None of this would have been possible without the help of the United States and other countries, Karzai told Congress in an address that was repeatedly interrupted by applause.
But the chairman of the Afghan Transitional Administration also acknowledged that problems remain, particularly the widespread cultivation of opium poppy. He said his government is working hard to stop the drug trade for the sake of his own people and those in regions where the drugs are used.
"We have initiated the fight against narcotics to save our children, to save your children, and to save children across the world from the evil of addiction to drugs," he said.
To do so, and to continue the other improvements in his country, Karzai urged the lawmakers and business leaders to continue the help that Afghanistan already has received. Specifically, he called for a free-trade agreement between his country and the United States.
With both governmental and corporate help, Karzai said, Afghanistan will become a modern success story in good governance. "To succeed, we ask for your continued investment. Afghanistan is open for business and American companies are most welcome. Together, we will make Afghanistan a great success and an enduring example of a prosperous, democratic society," he said.
Later, at the White House, he elaborated on the theme of Afghanistan's progress, calling its constitution "the most enlightened in that part of the world." He said it is proof that democracy and Islam can co-exist.
But Karzai said his job as president is to make his country advance even further by engaging all Afghans and ensuring that the September elections proceed as smoothly as possible.
"It's my job to take that nation, the Afghan people to a better future, to stability and peace, to a higher degree of democracy, to the elections. It's my job to do that peacefully. It's my job to keep stability and peace in Afghanistan. And I will talk to anyone who has come to talk to me about stability and peace and about movement towards democracy," Karzai said.

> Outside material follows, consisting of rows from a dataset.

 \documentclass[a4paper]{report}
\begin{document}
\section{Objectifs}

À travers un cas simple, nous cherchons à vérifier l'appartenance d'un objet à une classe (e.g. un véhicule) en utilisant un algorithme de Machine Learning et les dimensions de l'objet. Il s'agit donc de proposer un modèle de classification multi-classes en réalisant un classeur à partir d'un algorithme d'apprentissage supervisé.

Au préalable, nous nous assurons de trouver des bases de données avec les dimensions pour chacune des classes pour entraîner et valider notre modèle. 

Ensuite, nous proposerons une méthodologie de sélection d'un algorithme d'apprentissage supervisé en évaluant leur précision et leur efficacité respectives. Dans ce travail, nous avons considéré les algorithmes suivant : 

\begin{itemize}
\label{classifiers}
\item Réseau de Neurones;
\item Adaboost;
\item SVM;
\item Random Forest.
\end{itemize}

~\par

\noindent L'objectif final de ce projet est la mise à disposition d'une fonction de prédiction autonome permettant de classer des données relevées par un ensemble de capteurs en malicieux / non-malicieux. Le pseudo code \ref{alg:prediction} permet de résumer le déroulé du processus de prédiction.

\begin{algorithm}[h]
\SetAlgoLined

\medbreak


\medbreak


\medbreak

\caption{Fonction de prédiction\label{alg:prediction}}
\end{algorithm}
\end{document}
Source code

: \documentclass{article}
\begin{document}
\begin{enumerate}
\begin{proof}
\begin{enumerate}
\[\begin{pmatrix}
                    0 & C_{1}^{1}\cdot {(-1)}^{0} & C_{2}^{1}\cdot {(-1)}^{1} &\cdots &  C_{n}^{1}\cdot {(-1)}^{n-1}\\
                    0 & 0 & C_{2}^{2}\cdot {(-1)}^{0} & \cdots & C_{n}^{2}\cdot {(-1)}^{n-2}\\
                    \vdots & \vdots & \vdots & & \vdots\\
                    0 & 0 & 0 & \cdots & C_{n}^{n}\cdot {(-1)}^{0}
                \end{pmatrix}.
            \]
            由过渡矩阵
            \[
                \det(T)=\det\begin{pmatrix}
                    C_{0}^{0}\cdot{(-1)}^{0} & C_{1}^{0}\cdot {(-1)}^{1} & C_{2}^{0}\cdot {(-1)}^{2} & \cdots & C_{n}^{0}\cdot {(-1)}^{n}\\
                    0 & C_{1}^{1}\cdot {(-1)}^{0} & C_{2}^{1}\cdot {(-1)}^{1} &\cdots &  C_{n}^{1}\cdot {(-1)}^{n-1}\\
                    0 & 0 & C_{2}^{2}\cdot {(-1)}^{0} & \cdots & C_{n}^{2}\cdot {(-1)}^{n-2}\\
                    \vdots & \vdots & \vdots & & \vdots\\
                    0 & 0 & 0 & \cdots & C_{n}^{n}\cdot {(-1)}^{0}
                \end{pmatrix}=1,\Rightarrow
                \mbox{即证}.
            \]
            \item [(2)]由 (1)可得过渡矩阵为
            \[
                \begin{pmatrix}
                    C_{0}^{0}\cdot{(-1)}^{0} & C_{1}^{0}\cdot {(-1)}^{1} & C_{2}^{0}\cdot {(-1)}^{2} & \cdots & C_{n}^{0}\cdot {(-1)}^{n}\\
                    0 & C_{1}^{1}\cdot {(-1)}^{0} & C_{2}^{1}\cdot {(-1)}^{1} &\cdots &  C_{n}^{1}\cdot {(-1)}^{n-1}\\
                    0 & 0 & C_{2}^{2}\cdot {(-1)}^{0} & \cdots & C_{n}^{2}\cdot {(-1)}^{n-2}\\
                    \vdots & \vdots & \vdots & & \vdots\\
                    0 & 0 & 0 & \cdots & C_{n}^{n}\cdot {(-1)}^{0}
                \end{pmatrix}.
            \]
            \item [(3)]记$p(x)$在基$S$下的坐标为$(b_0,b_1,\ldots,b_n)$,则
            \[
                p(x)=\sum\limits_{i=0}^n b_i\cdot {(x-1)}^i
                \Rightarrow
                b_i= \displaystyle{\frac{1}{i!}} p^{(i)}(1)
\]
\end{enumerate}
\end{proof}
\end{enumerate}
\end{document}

Karzai also expressed resentment at criticism of him for having dealings with Afghanistan's heavily armed regional leaders, most of whom are referred to as "warlords." He said that as president, it is his responsibility to deal peacefully with all sectors of Afghan society in an effort to promote democracy. No deals have been made with these regional leaders, Karzai said, and no coalitions have been formed between them and his government.